Sensory Processing Disorder

Thoughtful Health is a Brisbane based clinic providing psychiatry, psychology, speech therapy and occupational therapy services for children with Sensory Processing Disorder (SPD) or other sensory processing difficulties.  

The following information is provided by Dr Carina Capra, who is an occupational therapist experienced in the management of Sensory Processing Disorder.  To make an appointment with Carina call us on 3463 0722. 


What is Sensory Processing?

It’s the way our body and brain receives, organises and understands sensory input (information from within the body and the physical environment) and turns them into responses. How we receive sensory input through sights, sounds, touch, tastes, smell and movement is a complex process. Sensory processing signals that don’t get organised into appropriate responses can hinder a child’s daily routines. As a result, their activities are disrupted. 


Problems with sensory processing can impact on learning, social relationships, behavioural responses, self-esteem and daily skills. Children with sensory processing disorders may demonstrate difficulties processing information through any of their sensory systems.

How do I know if my child has problems with sensory processing?

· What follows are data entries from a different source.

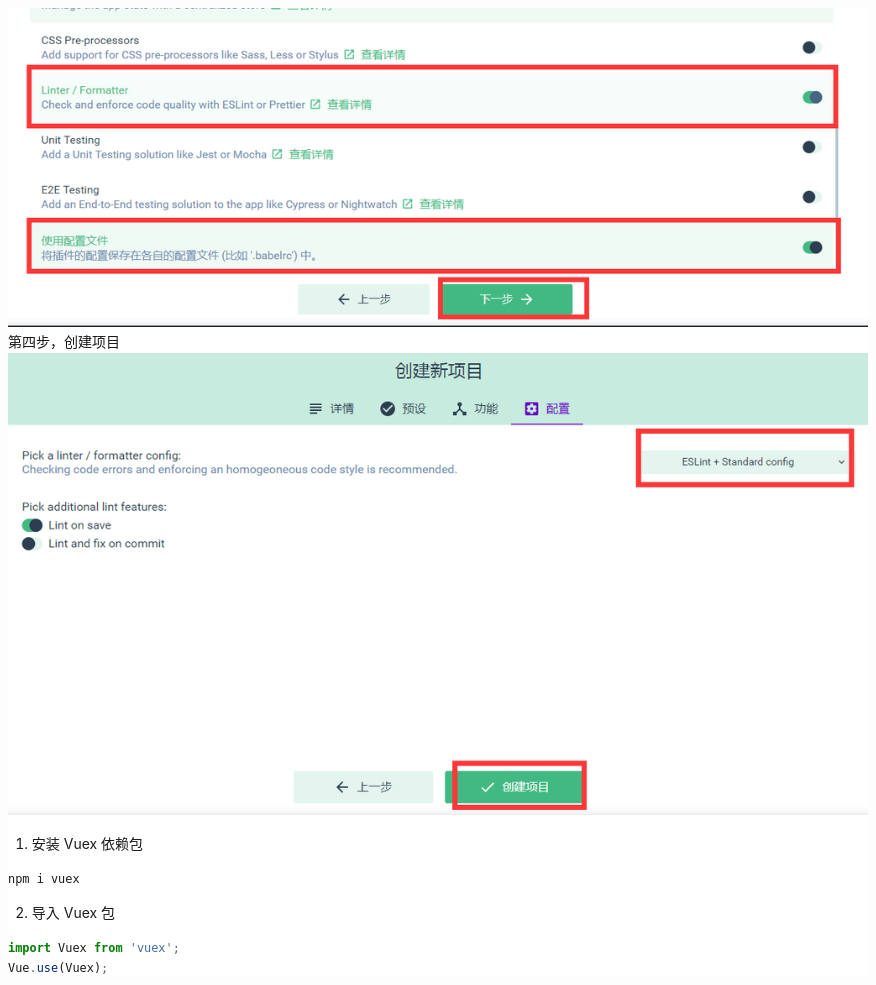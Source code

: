 ![](images/创建vuex项目04.png)
第四步，创建项目
![](images/创建vuex项目05.png)

1. 安装 Vuex 依赖包

```bash
npm i vuex
```

2. 导入 Vuex 包

```js
import Vuex from 'vuex';
Vue.use(Vuex);
```
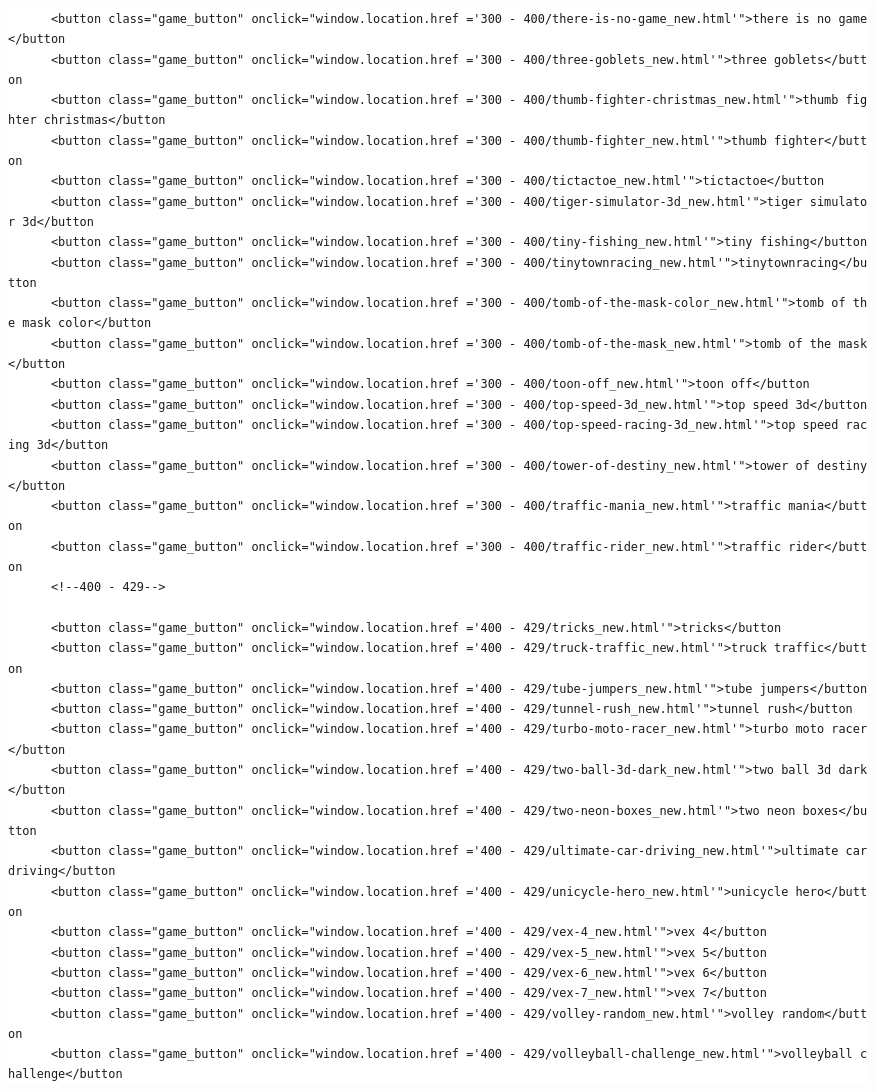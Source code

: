           <button class="game_button" onclick="window.location.href ='300 - 400/there-is-no-game_new.html'">there is no game</button
          <button class="game_button" onclick="window.location.href ='300 - 400/three-goblets_new.html'">three goblets</button
          <button class="game_button" onclick="window.location.href ='300 - 400/thumb-fighter-christmas_new.html'">thumb fighter christmas</button
          <button class="game_button" onclick="window.location.href ='300 - 400/thumb-fighter_new.html'">thumb fighter</button
          <button class="game_button" onclick="window.location.href ='300 - 400/tictactoe_new.html'">tictactoe</button
          <button class="game_button" onclick="window.location.href ='300 - 400/tiger-simulator-3d_new.html'">tiger simulator 3d</button
          <button class="game_button" onclick="window.location.href ='300 - 400/tiny-fishing_new.html'">tiny fishing</button
          <button class="game_button" onclick="window.location.href ='300 - 400/tinytownracing_new.html'">tinytownracing</button
          <button class="game_button" onclick="window.location.href ='300 - 400/tomb-of-the-mask-color_new.html'">tomb of the mask color</button
          <button class="game_button" onclick="window.location.href ='300 - 400/tomb-of-the-mask_new.html'">tomb of the mask</button
          <button class="game_button" onclick="window.location.href ='300 - 400/toon-off_new.html'">toon off</button
          <button class="game_button" onclick="window.location.href ='300 - 400/top-speed-3d_new.html'">top speed 3d</button
          <button class="game_button" onclick="window.location.href ='300 - 400/top-speed-racing-3d_new.html'">top speed racing 3d</button
          <button class="game_button" onclick="window.location.href ='300 - 400/tower-of-destiny_new.html'">tower of destiny</button
          <button class="game_button" onclick="window.location.href ='300 - 400/traffic-mania_new.html'">traffic mania</button
          <button class="game_button" onclick="window.location.href ='300 - 400/traffic-rider_new.html'">traffic rider</button
          <!--400 - 429-->

          <button class="game_button" onclick="window.location.href ='400 - 429/tricks_new.html'">tricks</button
          <button class="game_button" onclick="window.location.href ='400 - 429/truck-traffic_new.html'">truck traffic</button
          <button class="game_button" onclick="window.location.href ='400 - 429/tube-jumpers_new.html'">tube jumpers</button
          <button class="game_button" onclick="window.location.href ='400 - 429/tunnel-rush_new.html'">tunnel rush</button
          <button class="game_button" onclick="window.location.href ='400 - 429/turbo-moto-racer_new.html'">turbo moto racer</button
          <button class="game_button" onclick="window.location.href ='400 - 429/two-ball-3d-dark_new.html'">two ball 3d dark</button
          <button class="game_button" onclick="window.location.href ='400 - 429/two-neon-boxes_new.html'">two neon boxes</button
          <button class="game_button" onclick="window.location.href ='400 - 429/ultimate-car-driving_new.html'">ultimate car driving</button
          <button class="game_button" onclick="window.location.href ='400 - 429/unicycle-hero_new.html'">unicycle hero</button
          <button class="game_button" onclick="window.location.href ='400 - 429/vex-4_new.html'">vex 4</button
          <button class="game_button" onclick="window.location.href ='400 - 429/vex-5_new.html'">vex 5</button
          <button class="game_button" onclick="window.location.href ='400 - 429/vex-6_new.html'">vex 6</button
          <button class="game_button" onclick="window.location.href ='400 - 429/vex-7_new.html'">vex 7</button
          <button class="game_button" onclick="window.location.href ='400 - 429/volley-random_new.html'">volley random</button
          <button class="game_button" onclick="window.location.href ='400 - 429/volleyball-challenge_new.html'">volleyball challenge</button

Children with sensory processing disorder may have the following difficulties:

  • Over sensitive: children may be overly sensitive to touch, movement, sights, smells, tastes and sounds. This may be manifested in behaviours such as irritability or withdrawal when touched, avoidance of certain textures ofclothes or food, distractibility, fearful reactions to ordinary movements (swinging, spinning). Young people can have large emotional responses (such as anxiety and anger).
  • Under-sensitive: an under–responsive child may seek out sensory experiences, such as whirling or crashing into people and objects. Some children change between extremes of over- and under – responsiveness. Some young people can be very impulsive when they are over stimulated.
    Activity level that is unusually high or low: A child or young person may be constantly on the move, may be slow to warm–up or may fatigue easily.
  • Coordination problems: This can be seen in gross and fine motor activities. Some children may have unusually poor balance, while others have great difficulty learning to do a new task that requires motor coordination.
  • Delays in speech, language, motor skills, or academic achievement: This may be evident in a pre-schooler along with other signs of poor sensory processing. In a school-aged child, there may be problems in some academic areas despite normal intelligence.
  • Behaviour problems: A child may be impulsive or distractible and show a lack of planning in approach to tasks. Some children have difficulty adjusting to new situations. Others may react with frustration, aggression, or withdrawal when they encounter failure.
  • Poor self-concept: A child or young person with sensory processing difficulties may notice that they don’t feel quite right. A bright child may know that some tasks are more difficult than others but may not know why. This child can often present as bored, lazy or unmotivated. When a problem is difficult to understand, parents and children may blame themselves. Family tension, poor self-concept and a general feeling of hopelessness may prevail.

What is the treatment?

Occupational Therapists have many ways to support children, young people, adults and families to understand your sensory processing including identifying your neurological threshold for responding to sensory input and what to do to make interaction in situation that are either under or over stimulating more manageable.  Occupational Therapy can help with practical strategies to assist children and young people experiencing sensory processing difficulties and lesson the impact on mental well being and behaviours.